In a typical dye of this type, such as CI Reactive Red 1, the partial polarisation of the ring C=N and C–Cl bonds, because of the greater electronegativity of the N and Cl atoms, makes the 2- and 4-chloro substituents susceptible to nucleophilic displacement, although these influences are muted by feedback of electrons from the NH bridging group linking the triazine ring to the henylazonaphthyl chromophore. Such dyes are stable in neutral solution at ambient temperature but subject to hydrolytic attack by hydroxide ions at alkaline pH and to autocatalytic hydrolysis under acidic conditions. To guard against this, a buffer is added to the solution to ensure stability during isolation and further buffer is added to the dyestuff paste before drying.
The dichlorotriazine dyes are highly reactive and can be readily fixed to cellulosic materials by pad–batch dyeing at ambient temperature or by batchwise methods at 30–40°C. This means that relatively small chromogens are preferred to ensure adequate mobility of dye on the fibre during the exhaustion stage. This requirement makes these dyes eminently suitable for bright dyeings but less satisfactory for deep tertiary hues, since the larger-size chromogens used for this purpose often fail to give acceptable performance by low-temperature application. A weakness with certain dichlorotriazine dyes, particularly red dyes based on H acid as coupling component, such as CI Reactive Red 1, is that under conditions of low pH the dye–fibre bond is broken by acid-catalysed hydrolysis, leading to deficiencies in fastness to washing or acid perspiration.

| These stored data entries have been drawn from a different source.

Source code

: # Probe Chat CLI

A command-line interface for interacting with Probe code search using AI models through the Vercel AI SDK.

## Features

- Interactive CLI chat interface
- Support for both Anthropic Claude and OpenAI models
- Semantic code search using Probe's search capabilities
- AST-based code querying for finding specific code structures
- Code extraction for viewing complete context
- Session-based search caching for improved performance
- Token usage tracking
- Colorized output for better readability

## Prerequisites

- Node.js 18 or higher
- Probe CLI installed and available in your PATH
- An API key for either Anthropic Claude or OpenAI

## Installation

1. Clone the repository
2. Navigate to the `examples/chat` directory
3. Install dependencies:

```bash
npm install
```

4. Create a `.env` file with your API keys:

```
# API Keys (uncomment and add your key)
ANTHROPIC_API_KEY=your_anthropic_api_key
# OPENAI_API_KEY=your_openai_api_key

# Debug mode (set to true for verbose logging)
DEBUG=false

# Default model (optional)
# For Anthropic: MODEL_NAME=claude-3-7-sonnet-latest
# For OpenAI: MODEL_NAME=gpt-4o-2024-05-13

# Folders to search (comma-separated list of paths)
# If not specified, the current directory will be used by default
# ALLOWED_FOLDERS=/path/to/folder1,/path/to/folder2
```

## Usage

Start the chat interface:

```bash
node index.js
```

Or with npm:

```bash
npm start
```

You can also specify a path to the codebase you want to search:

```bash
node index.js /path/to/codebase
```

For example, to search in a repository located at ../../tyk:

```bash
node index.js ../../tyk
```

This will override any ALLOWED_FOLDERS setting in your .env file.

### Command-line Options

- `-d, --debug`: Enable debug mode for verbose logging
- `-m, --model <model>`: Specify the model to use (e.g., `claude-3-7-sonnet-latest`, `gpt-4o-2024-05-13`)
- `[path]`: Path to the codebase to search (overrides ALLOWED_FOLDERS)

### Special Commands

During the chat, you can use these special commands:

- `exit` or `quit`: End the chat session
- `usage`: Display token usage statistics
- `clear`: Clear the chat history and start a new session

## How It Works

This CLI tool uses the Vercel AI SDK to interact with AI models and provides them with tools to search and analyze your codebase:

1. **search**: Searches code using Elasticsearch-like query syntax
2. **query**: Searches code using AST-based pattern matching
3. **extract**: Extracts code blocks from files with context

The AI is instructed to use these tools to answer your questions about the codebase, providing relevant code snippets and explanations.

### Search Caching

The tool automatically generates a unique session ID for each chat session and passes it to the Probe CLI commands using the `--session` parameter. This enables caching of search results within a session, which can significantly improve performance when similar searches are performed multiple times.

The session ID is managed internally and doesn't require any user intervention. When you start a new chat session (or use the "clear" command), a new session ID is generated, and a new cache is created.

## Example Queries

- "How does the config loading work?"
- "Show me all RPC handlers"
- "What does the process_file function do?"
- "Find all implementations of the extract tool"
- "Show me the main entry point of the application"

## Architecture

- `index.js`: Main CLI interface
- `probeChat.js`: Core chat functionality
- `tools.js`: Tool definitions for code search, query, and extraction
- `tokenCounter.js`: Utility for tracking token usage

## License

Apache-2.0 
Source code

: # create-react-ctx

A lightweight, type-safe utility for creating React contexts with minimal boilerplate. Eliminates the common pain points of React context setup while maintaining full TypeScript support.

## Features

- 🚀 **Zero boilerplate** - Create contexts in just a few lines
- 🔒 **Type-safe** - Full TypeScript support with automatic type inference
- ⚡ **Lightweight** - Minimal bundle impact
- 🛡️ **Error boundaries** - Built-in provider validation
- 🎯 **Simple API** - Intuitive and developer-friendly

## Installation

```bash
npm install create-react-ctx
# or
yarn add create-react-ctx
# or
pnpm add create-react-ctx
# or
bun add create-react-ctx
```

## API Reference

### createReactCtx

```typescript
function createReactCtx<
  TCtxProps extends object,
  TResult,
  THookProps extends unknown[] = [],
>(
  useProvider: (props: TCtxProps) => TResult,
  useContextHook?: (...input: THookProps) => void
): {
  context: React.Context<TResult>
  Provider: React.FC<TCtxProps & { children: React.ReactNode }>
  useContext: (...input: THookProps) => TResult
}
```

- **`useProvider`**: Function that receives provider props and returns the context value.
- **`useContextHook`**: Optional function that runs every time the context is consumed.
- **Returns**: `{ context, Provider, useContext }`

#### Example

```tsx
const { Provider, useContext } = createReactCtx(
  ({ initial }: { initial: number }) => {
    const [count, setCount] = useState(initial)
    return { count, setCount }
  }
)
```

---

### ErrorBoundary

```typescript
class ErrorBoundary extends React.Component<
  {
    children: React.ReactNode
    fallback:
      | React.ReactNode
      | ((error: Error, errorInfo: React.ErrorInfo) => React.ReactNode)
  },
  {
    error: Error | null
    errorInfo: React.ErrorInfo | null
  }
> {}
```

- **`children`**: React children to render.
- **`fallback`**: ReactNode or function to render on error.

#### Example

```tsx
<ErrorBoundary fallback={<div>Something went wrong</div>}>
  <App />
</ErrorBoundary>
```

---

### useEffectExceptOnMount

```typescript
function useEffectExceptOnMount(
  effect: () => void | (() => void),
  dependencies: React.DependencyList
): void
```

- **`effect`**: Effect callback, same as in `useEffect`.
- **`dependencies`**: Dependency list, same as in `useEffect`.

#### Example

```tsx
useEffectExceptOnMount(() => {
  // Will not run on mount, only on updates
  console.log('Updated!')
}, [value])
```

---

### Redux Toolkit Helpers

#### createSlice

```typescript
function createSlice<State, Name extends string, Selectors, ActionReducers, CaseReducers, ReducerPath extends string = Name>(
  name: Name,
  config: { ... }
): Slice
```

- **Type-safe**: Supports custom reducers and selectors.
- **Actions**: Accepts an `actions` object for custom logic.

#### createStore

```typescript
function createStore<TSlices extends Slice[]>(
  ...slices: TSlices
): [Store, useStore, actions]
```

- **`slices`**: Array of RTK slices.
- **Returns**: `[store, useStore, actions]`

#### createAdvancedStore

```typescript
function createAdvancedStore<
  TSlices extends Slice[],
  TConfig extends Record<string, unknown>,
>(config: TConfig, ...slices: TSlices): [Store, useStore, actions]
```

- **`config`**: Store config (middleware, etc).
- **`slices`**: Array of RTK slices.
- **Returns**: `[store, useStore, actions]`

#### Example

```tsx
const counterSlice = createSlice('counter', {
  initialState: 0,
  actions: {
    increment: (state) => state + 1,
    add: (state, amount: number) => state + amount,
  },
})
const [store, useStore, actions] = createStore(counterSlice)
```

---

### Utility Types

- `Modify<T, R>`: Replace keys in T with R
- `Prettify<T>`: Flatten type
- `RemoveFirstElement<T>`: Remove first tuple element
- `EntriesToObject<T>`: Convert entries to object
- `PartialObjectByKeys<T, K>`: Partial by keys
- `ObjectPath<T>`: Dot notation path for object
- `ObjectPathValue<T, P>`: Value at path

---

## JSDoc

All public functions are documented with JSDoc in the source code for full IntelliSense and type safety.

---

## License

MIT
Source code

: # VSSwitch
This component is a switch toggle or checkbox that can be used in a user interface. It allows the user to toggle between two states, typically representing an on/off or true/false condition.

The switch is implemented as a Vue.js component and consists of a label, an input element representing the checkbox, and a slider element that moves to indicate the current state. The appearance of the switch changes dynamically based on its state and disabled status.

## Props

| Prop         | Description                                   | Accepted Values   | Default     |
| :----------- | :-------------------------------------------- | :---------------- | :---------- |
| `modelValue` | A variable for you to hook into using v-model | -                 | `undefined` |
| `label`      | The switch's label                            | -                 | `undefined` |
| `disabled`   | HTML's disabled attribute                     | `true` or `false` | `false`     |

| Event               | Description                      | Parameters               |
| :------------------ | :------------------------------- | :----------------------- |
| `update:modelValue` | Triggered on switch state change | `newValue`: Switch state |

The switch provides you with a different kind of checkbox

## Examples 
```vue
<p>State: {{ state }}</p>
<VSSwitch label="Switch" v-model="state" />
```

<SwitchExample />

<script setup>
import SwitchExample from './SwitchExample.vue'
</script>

When partial hydrolysis occurs to form the 2-chloro-4- hydroxy-s-triazinylamino
species, the dye does not have a further chance to achieve fixation via the remaining chlorine atom. Under the alkaline conditions of the fixation stage, ionisation of the acidic 4-hydroxy substituent leads to a massive feedback of negativity into the triazine ring, causing total deactivation of the remaining 2-chloro substituent.
Controlled reaction of dichlorotriazine dyes with either amines or alcohols leads to two further classes of monofunctional dyes, the 2-amino-4-chloro- and 2-alkoxy- 4-chloro-triazines respectively. The latter are more reactive than the former but less reactive than the parent dichlorotriazine types. They are now only of historical interest, the 2-isopropoxy-4-chloro system forming the basis of the Cibacron Pront (CGY) range for printing. The bulky isopropoxy group was chosen in order to disrupt the planarity of the substituted triazine system and thus favour removal of unfixed dye from the printed fabric during the washing-off stage.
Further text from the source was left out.